L'imagination de Tepper est débordante, il faut le reconnaître. Mais La Danse des six lunes est une œuvre longue, très longue, trop longue, dont on a du mal à gérer le foisonnement. Le début est extraordinairement prometteur : beaucoup de fils de vies sont commencés, et on se demande comment ils vont finir par se réunir pour tisser un ensemble. Le récit des existences des personnages leur donne une réelle profondeur romanesque, particulièrement attachante. On regrette même que certains soient un peu « bâclés », en raison il est vrai du nombre de personnages qui interviennent et de la longueur, déjà considérable, de l'ouvrage. Mais l'auteur ne reste pas dans la simple psychologie à la Flaubert : le roman est riche en péripéties dignes des Mystères de Paris, auxquelles ne manque même pas l'incarnation du vice, Mrs Mantelby, sorte de partisane sadienne dans ce monde E.T..

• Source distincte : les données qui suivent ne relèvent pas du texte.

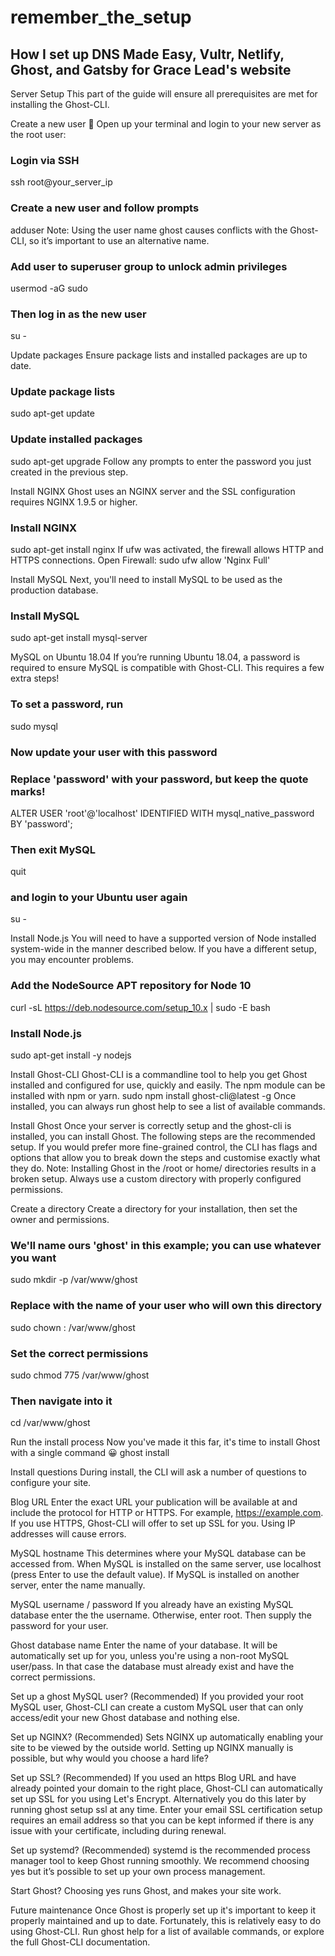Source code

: # remember_the_setup
## How I set up DNS Made Easy, Vultr, Netlify, Ghost, and Gatsby for Grace Lead's website

Server Setup
This part of the guide will ensure all prerequisites are met for installing the Ghost-CLI.

Create a new user 👋
Open up your terminal and login to your new server as the root user:
### Login via SSH
ssh root@your_server_ip

### Create a new user and follow prompts
adduser <user>
Note: Using the user name ghost causes conflicts with the Ghost-CLI, so it’s important to use an alternative name.
### Add user to superuser group to unlock admin privileges
usermod -aG sudo <user>

### Then log in as the new user
su - <user>

Update packages
Ensure package lists and installed packages are up to date.
### Update package lists
sudo apt-get update

### Update installed packages
sudo apt-get upgrade
Follow any prompts to enter the password you just created in the previous step.

Install NGINX
Ghost uses an NGINX server and the SSL configuration requires NGINX 1.9.5 or higher.
### Install NGINX
sudo apt-get install nginx
If ufw was activated, the firewall allows HTTP and HTTPS connections. Open Firewall:
sudo ufw allow 'Nginx Full'

Install MySQL
Next, you'll need to install MySQL to be used as the production database.
### Install MySQL
sudo apt-get install mysql-server

MySQL on Ubuntu 18.04
If you’re running Ubuntu 18.04, a password is required to ensure MySQL is compatible with Ghost-CLI. This requires a few extra steps!
### To set a password, run
sudo mysql

### Now update your user with this password
### Replace 'password' with your password, but keep the quote marks!
ALTER USER 'root'@'localhost' IDENTIFIED WITH mysql_native_password BY 'password';

### Then exit MySQL
quit

### and login to your Ubuntu user again
su - <user>

Install Node.js
You will need to have a supported version of Node installed system-wide in the manner described below. If you have a different setup, you may encounter problems.
### Add the NodeSource APT repository for Node 10
curl -sL https://deb.nodesource.com/setup_10.x | sudo -E bash

### Install Node.js
sudo apt-get install -y nodejs


Install Ghost-CLI
Ghost-CLI is a commandline tool to help you get Ghost installed and configured for use, quickly and easily. The npm module can be installed with npm or yarn.
sudo npm install ghost-cli@latest -g
Once installed, you can always run ghost help to see a list of available commands.


Install Ghost
Once your server is correctly setup and the ghost-cli is installed, you can install Ghost. The following steps are the recommended setup. If you would prefer more fine-grained control, the CLI has flags and options that allow you to break down the steps and customise exactly what they do.
Note: Installing Ghost in the /root or home/<user> directories results in a broken setup. Always use a custom directory with properly configured permissions.

Create a directory
Create a directory for your installation, then set the owner and permissions.
### We'll name ours 'ghost' in this example; you can use whatever you want
sudo mkdir -p /var/www/ghost

### Replace <user> with the name of your user who will own this directory
sudo chown <user>:<user> /var/www/ghost

### Set the correct permissions
sudo chmod 775 /var/www/ghost

### Then navigate into it
cd /var/www/ghost

Run the install process
Now you've made it this far, it's time to install Ghost with a single command 😀
ghost install

Install questions
During install, the CLI will ask a number of questions to configure your site.

Blog URL
Enter the exact URL your publication will be available at and include the protocol for HTTP or HTTPS. For example, https://example.com. If you use HTTPS, Ghost-CLI will offer to set up SSL for you. Using IP addresses will cause errors.

MySQL hostname
This determines where your MySQL database can be accessed from. When MySQL is installed on the same server, use localhost (press Enter to use the default value). If MySQL is installed on another server, enter the name manually.

MySQL username / password
If you already have an existing MySQL database enter the the username. Otherwise, enter root. Then supply the password for your user.

Ghost database name
Enter the name of your database. It will be automatically set up for you, unless you're using a non-root MySQL user/pass. In that case the database must already exist and have the correct permissions.

Set up a ghost MySQL user? (Recommended)
If you provided your root MySQL user, Ghost-CLI can create a custom MySQL user that can only access/edit your new Ghost database and nothing else.

Set up NGINX? (Recommended)
Sets NGINX up automatically enabling your site to be viewed by the outside world. Setting up NGINX manually is possible, but why would you choose a hard life?

Set up SSL? (Recommended)
If you used an https Blog URL and have already pointed your domain to the right place, Ghost-CLI can automatically set up SSL for you using Let's Encrypt. Alternatively you do this later by running ghost setup ssl at any time.
Enter your email SSL certification setup requires an email address so that you can be kept informed if there is any issue with your certificate, including during renewal.

Set up systemd? (Recommended)
systemd is the recommended process manager tool to keep Ghost running smoothly. We recommend choosing yes but it’s possible to set up your own process management.

Start Ghost?
Choosing yes runs Ghost, and makes your site work.


Future maintenance
Once Ghost is properly set up it's important to keep it properly maintained and up to date. Fortunately, this is relatively easy to do using Ghost-CLI. Run ghost help for a list of available commands, or explore the full Ghost-CLI documentation.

Seulement voilà, alors qu'on se dit qu'on tient là un texte qui nous rappelle avec délices les premiers moments de l'Hypérion de Simmons, on est tout à coup très déçu. Mais alors très, très, déçu. On tombe dans la banalité, le commun, pour ne pas dire la niaiserie. D'abord, la fantasy prend largement le dessus sur la S-F, avec un penchant un peu trop prononcé pour l'esthétisme des scènes. Quant au dernier chapitre, alors là, franchement, mieux vaut encore le sauter, excepté pour ceux qui apprécient le roman de gare à la Cartland. C'est à en pleurer — pas de rire, malheureusement... Et puis il convient de faire un sort au personnage de l'Inquisitrice, mélange de R. Daneel Olivaw et de l'Inspecteur Gadget confinant au grotesque. D'autant qu'elle est peu crédible sur le plan scientifique, et que l'auteur s'en contrefiche totalement. Vous situez Destination : Vide de Frank Herbert, et tout le « Programme Conscience » ? Eh bien, ici, l'ensemble est traité en à peu près dix pages. Les scientifiques ont trouvé le moyen de créer une conscience mécanique capable d'être un juge universel et parfaitement juste. Point, à la ligne. Toujours au rayon des reproches : on soulignera l'extrême récurrence des problèmes d'identité sexuelle : ça confine à l'obsession et soutient la quasi-totalité de l'intrigue. Quant aux révélations successives qui émaillent l'enquête de l'Inquisitrice, elles sont toutes fondées sur le même thème : préserver un système matriarcal et éviter l'extinction de la colonie par le Conseil des Mondes. Difficile, par conséquent, d'être juste avec cette œuvre lancée sur les rails de quelques chefs-d'œuvre pour finalement s'échouer sur les rivages de l'exaspération. On sent bien, avec la maîtrise dont Tepper fait montre au départ, que la fin aurait pu se révéler tout autre... sentiment qui fait un peu plus que gâcher le plaisir de lecture. Au final, Tepper crée un univers d'une belle originalité mais saborde sa création avec un dernier tiers de livre inepte et ridicule. Dommage.